Ellis wins Order of Merit

Despite playing very well of late, John Ellis of Morgan Hill

John Ellis is going back to school – the second stage of PGA
Tour Qualifying School that is.
INNISFIL, ONTARIO – John Ellis is going back to school – the second stage of PGA Tour Qualifying School that is.

With his tie for fourth place in this week’s Canadian Tour Championship, the Morgan Hill native ended the season atop the Order of Merit. Ellis is reaping the benefits, along with his $113,315 (Canadian) in winnings. He earned the Rolex Player of the Year Award and an exemption into the second stage of Q-School, where he’ll try to fulfill his dream of making the PGA Tour.

“When I get to the PGA Tour, I am going to look back on this season and say that it was a real steppingstone in my development,” Ellis told CanTour Communications. “I felt like I climbed over a big hill this year and that the PGA Tour is right there.”

At the par-72, 7,013-yard National Pines Golf Club in Innisfil, Ontario, Tom Stankowski carded a 69 in the final round Sunday to capture the Tour Championship by two strokes over Wes Heffernan and Graham DeLaet. Stankowski birdied the final hole to finish at 16-under-par 272 for his first Canadian Tour title.

“This feels great,” said the Santa Barbara product. “I proved to myself that I can win at this level, and it means a lot to me to come out here and beat some great players.”

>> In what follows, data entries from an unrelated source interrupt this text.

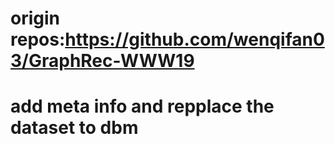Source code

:# origin repos:https://github.com/wenqifan03/GraphRec-WWW19
# add meta info and repplace the dataset to dbm
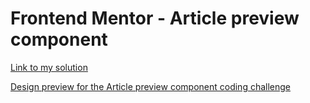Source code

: # Frontend Mentor - Article preview component

[Link to my solution](https://personal-income-calculator.vercel.app/)

[Design preview for the Article preview component coding challenge](1.png)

Stankowski edged Calgary’s Wes Heffernan, who shot 1-under to collect his third second-place finish of the season. Steve Friesen closed with a 68 to share fourth place with Ellis at 11-under-par 277.

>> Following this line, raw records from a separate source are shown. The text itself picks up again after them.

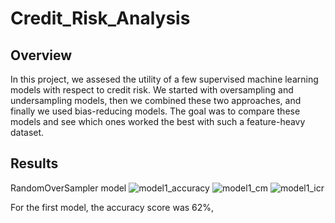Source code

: # Credit_Risk_Analysis

## Overview
In this project, we assesed the utility of a few supervised machine learning models with respect to credit risk. We started with oversampling and undersampling models, then we combined these two approaches, and finally we used bias-reducing models. The goal was to compare these models and see which ones worked the best with such a feature-heavy dataset.

## Results

RandomOverSampler model
![model1_accuracy](https://user-images.githubusercontent.com/95315957/165871789-d9091a85-dd84-4ee6-9b1e-f2975902edbe.PNG)
![model1_cm](https://user-images.githubusercontent.com/95315957/165871798-0970f9f6-7751-4059-bad5-e8e63b41707a.PNG)
![model1_icr](https://user-images.githubusercontent.com/95315957/165871815-8d7de1d9-69ad-4eb8-924f-dbb387ad63a2.PNG)

For the first model, the accuracy score was 62%,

Ellis shot even par in the final round, but made another patented late charge. The Live Oak High School alumnus was 3-under through the first 10 holes Sunday before struggling to 3-over on the final eight.

The fourth-place finish took little away from his remarkable season.

“This is pretty special,” Ellis said. “I didn’t play my best golf down the stretch, but I figured I had to finish third or better to take the money crown. I felt like I was playing for third; not to win a golf tournament, which was very poor for me.

“I got myself in the tournament for a while, but then I started thinking about what (Heffernan) was doing and I sort of fell apart with a few bogeys. There were too many sidetracks on my mind, I guess.”

Ellis refocused for the pivotal 17th hole, but ended up three-putting his way out of contention. He still took home an additional $7,500 for winning the International Division of the Canadian Tour Bursary.

“To finish fourth here is a real testament to how I played all year,” Ellis said. “It is pretty special to put my name alongside some of the best players in the world, who have been Canadian Tour Player of the Year.”

Fall Q-School begins Monday at Ontario’s Royal Ashburn Golf Club.